All jobs for a given machine: <machine>-jobs.yml¶
For each machine, build and test jobs are gathered in <machine>-jobs.yml
.
There, a job definition looks like:
clang_9_0_0 (build and test on quartz):
variables:
SPEC: "%clang@9.0.0"
extends: .build_and_test_on_quartz
With 3 elements:
- The jobs name, which has to be unique. Here
clang_9_0_0 (build and test on quartz)
. - The
extends:
section with the inherited properties. - The rest: everything specific to this particular job.
The goal is to use “inheritance” to share as much as possible, keeping the final job definition as short as possible.
So, what is .build_and_test_on_quartz
? It is defined in the corresponding
<machine>-templates.yml
.
Machine specific templates: <machine>-templates.yml¶
.on_quartz:
tags:
- shell
- quartz
rules:
- if: '$CI_COMMIT_BRANCH =~ /_qnone/ || $ON_QUARTZ == "OFF"' #run except if ...
when: never
- if: '$CI_JOB_NAME =~ /release_resources/'
when: always
- when: on_success
.build_and_test_on_quartz:
stage: q_build_and_test
extends: [.build_toss_3_x86_64_ib_script, .on_quartz]
Inheritance can be nested and multiple.
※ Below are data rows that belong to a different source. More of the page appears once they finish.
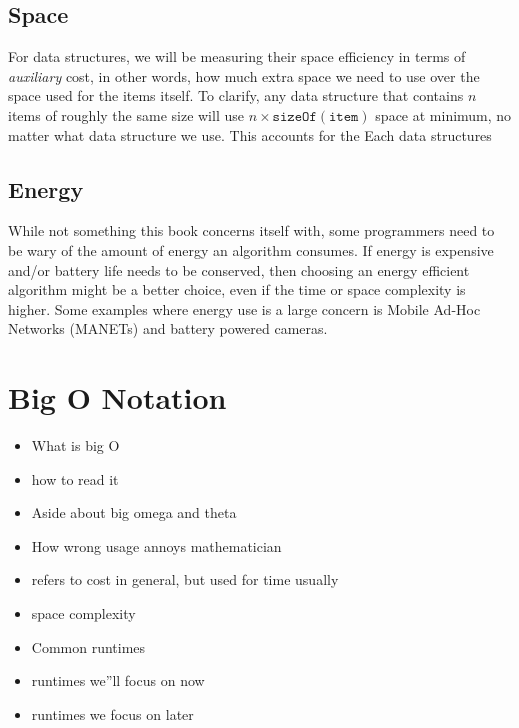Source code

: \subsection{Space}

For data structures, we will be measuring their space efficiency in terms of \textit{auxiliary} cost, in other words, how much extra space we need to use over the space used for the items itself.   To clarify, any data structure that contains $ n $ items of roughly the same size will use $ n \times \mathtt{sizeOf(item)}$ space at minimum, no matter what data structure we use.  This accounts for the 
Each data structures 

\subsection{Energy}
While not something this book concerns itself with, some programmers need to be wary of the amount of energy  an algorithm consumes.  If energy is expensive and/or battery life needs to be conserved, then choosing an energy efficient algorithm might be a better choice, even if the time or space complexity is higher.  Some examples where energy use is a large concern  is Mobile Ad-Hoc Networks (MANETs) and battery powered cameras.


\section{Big O Notation}

\begin{itemize}
	\item What is big O
	
	\item  how to read it
	\item Aside about big omega and theta
	\item How wrong usage annoys mathematician
	\item refers to cost in general, but used for time usually
	\item  space complexity 
	\item Common runtimes
	\item runtimes we''ll focus on now
	\item runtimes we focus on later
\end{itemize}



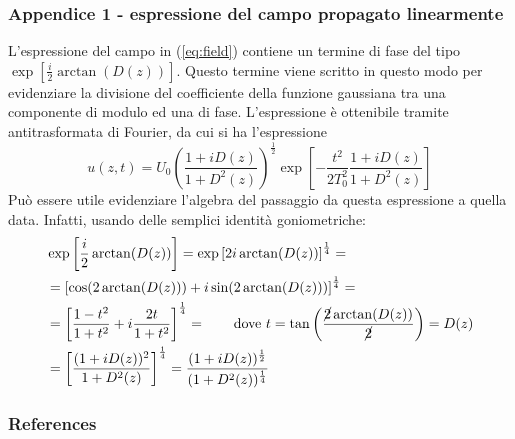 \documentclass[8pt]{beamer} %
\begin{document}
\begin{frame}[plain]
    \frametitle{Appendice 1 - espressione del campo propagato linearmente}
    L'espressione del campo in (\ref{eq:field}) contiene un termine di fase del tipo $\exp\left[\frac{i}{2} \arctan(D(z)) \right]$. Questo termine viene scritto in questo modo per evidenziare la divisione del coefficiente della funzione gaussiana tra una componente di modulo ed una di fase. L'espressione è ottenibile tramite antitrasformata di Fourier, da cui si ha l'espressione
    \begin{equation}
        u(z, t) = U_0 \left(\dfrac{1+iD(z)}{1+D^2(z)}\right)^{\frac{1}{2}} \exp\left[-\dfrac{t^2}{2T_0^2} \dfrac{1+iD(z)}{1+D^2(z)}\right]
    \end{equation}
    Può essere utile evidenziare l'algebra del passaggio da questa espressione a quella data. Infatti, usando delle semplici identità goniometriche:
    \begin{align*}
         & \exp\left[ \dfrac{i}{2} \arctan(D(z))\right] = \exp\left[ 2i \arctan(D(z))\right]^{\frac{1}{4}}=                                                                      \\
         & =\left[\cos(2\arctan(D(z))) + i \sin(2\arctan(D(z)))\right]^{\frac{1}{4}}=                                                                                            \\
         & =\left[\dfrac{1-t^2}{1+t^2} + i \dfrac{2t}{1+t^2}\right]^{\frac{1}{4}}  =  \qquad \text{dove $t=\tan\left(\dfrac{\cancel{2}\arctan(D(z))}{\cancel{2}}\right) = D(z)$} \\
         & = \left[\dfrac{(1+iD(z))^2}{1+D^2(z)}\right]^{\frac{1}{4}} = \dfrac{(1+iD(z))^{\frac{1}{2}}}{(1+D^2(z))^{\frac{1}{4}}}
    \end{align*}
\end{frame}


\begin{frame}
    \frametitle{References}
    \printbibliography
\end{frame}
\end{document}
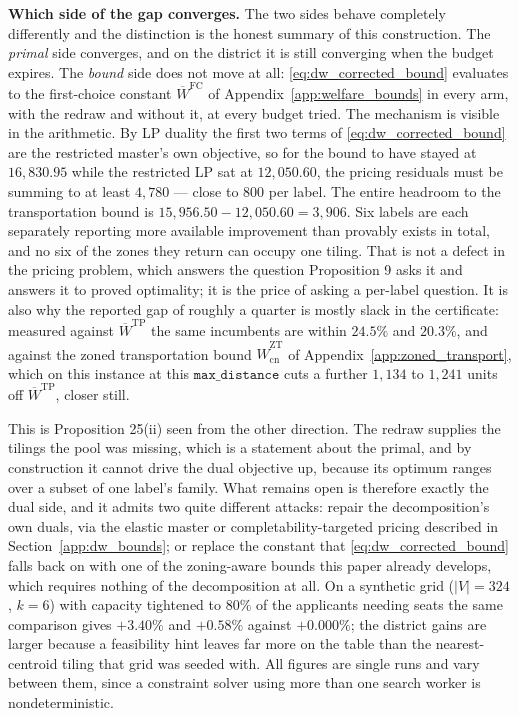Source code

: \documentclass{article}
\begin{document}
\noindent\textbf{Which side of the gap converges.} The two sides behave
completely differently and the distinction is the honest summary of this
construction. The \emph{primal} side converges, and on the district it is still
converging when the budget expires. The \emph{bound} side does not move at all:
\eqref{eq:dw_corrected_bound} evaluates to the first-choice constant
$\overline W^{\mathrm{FC}}$ of Appendix~\ref{app:welfare_bounds} in every arm,
with the redraw and without it, at every budget tried. The mechanism is visible
in the arithmetic. By LP duality the first two terms of
\eqref{eq:dw_corrected_bound} are the restricted master's own objective, so for
the bound to have stayed at $16{,}830.95$ while the restricted LP sat at
$12{,}050.60$, the pricing residuals must be summing to at least $4{,}780$ ---
close to $800$ per label. The entire headroom to the transportation bound is
$15{,}956.50 - 12{,}050.60 = 3{,}906$. Six labels are each separately reporting
more available improvement than provably exists in total, and no six of the
zones they return can occupy one tiling. That is not a defect in the pricing
problem, which answers the question Proposition 9 asks it and answers it to
proved optimality; it is the price of asking a per-label question. It is also
why the reported gap of roughly a quarter is mostly slack in the certificate:
measured against $\overline W^{\mathrm{TP}}$ the same incumbents are within
$24.5\%$ and $20.3\%$, and against the zoned transportation bound
$\widehat W^{\mathrm{ZT}}_{\mathrm{cn}}$ of Appendix~\ref{app:zoned_transport},
which on this instance at this $\texttt{max\_distance}$ cuts a further $1{,}134$
to $1{,}241$ units off $\overline W^{\mathrm{TP}}$, closer still.

This is Proposition 25(ii) seen from the other direction. The redraw supplies
the tilings the pool was missing, which is a statement about the primal, and by
construction it cannot drive the dual objective up, because its optimum ranges
over a subset of one label's family. What remains open is therefore exactly the
dual side, and it admits two quite different attacks: repair the decomposition's
own duals, via the elastic master or completability-targeted pricing described
in Section~\ref{app:dw_bounds}; or replace the constant that
\eqref{eq:dw_corrected_bound} falls back on with one of the zoning-aware bounds
this paper already develops, which requires nothing of the decomposition at
all. On a synthetic grid ($|V| = 324$, $k = 6$) with capacity tightened to
$80\%$ of the applicants needing seats the same comparison gives $+3.40\%$ and
$+0.58\%$ against $+0.000\%$; the district gains are larger because a
feasibility hint leaves far more on the table than the nearest-centroid tiling
that grid was seeded with. All figures are single runs and vary between them,
since a constraint solver using more than one search worker is
nondeterministic.
\end{document}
In practice it is pretty much working as an ordered inclusion where the lowest level keys are overridden by the latest if conflicting, higher level keys being merged.
At this point, our job looks like this:
clang_9_0_0 (build and test on quartz):
variables:
SPEC: "%clang@9.0.0"
stage: q_build_and_test
extends: [.build_toss_3_x86_64_ib_script]
tags:
- shell
- quartz
rules:
- if: '$CI_COMMIT_BRANCH =~ /_qnone/ || $ON_QUARTZ == "OFF"' #run except if ...
when: never
- if: '$CI_JOB_NAME =~ /release_resources/'
when: always
- when: on_success
Machine agnostic templates are left in .gitlab-ci.yml¶
The remaining .build_toss_3_x86_64_ib_script
is to be found in the root
.gitlab-ci.yml
because it describes properties for the job shared on all
machines:
.build_toss_3_x86_64_ib_script:
script:
- echo ${ALLOC_NAME}
- export JOBID=$(squeue -h --name=${ALLOC_NAME} --format=%A)
- echo ${JOBID}
- srun $( [[ -n "${JOBID}" ]] && echo "--jobid=${JOBID}" ) -t 15 -N 1 scripts/gitlab/build_and_test.sh
artifacts:
reports:
junit: junit.xml
So that, in the end, our job full definition is:
clang_9_0_0 (build and test on quartz):
variables:
SPEC: "%clang@9.0.0"
stage: q_build_and_test
script:
- echo ${ALLOC_NAME}
- export JOBID=$(squeue -h --name=${ALLOC_NAME} --format=%A)
- echo ${JOBID}
- srun $( [[ -n "${JOBID}" ]] && echo "--jobid=${JOBID}" ) -t 15 -N 1 scripts/gitlab/build_and_test.sh
artifacts:
reports:
junit: junit.xml
tags:
- shell
- quartz
rules:
- if: '$CI_COMMIT_BRANCH =~ /_qnone/ || $ON_QUARTZ == "OFF"' #run except if ...
when: never
- if: '$CI_JOB_NAME =~ /release_resources/'
when: always
- when: on_success
Multi-Project Testing Workflow¶
Multi-Project Testing consists, for example, in testing a new version of a dependency (e.g. Umpire library) in a project that depends on it (CHAI) by triggering the latter CI with the latest version of the former.
This capability is permitted by “pipeline triggers” feature in GitLab, and illustrated here with Umpire/CHAI/RAJA.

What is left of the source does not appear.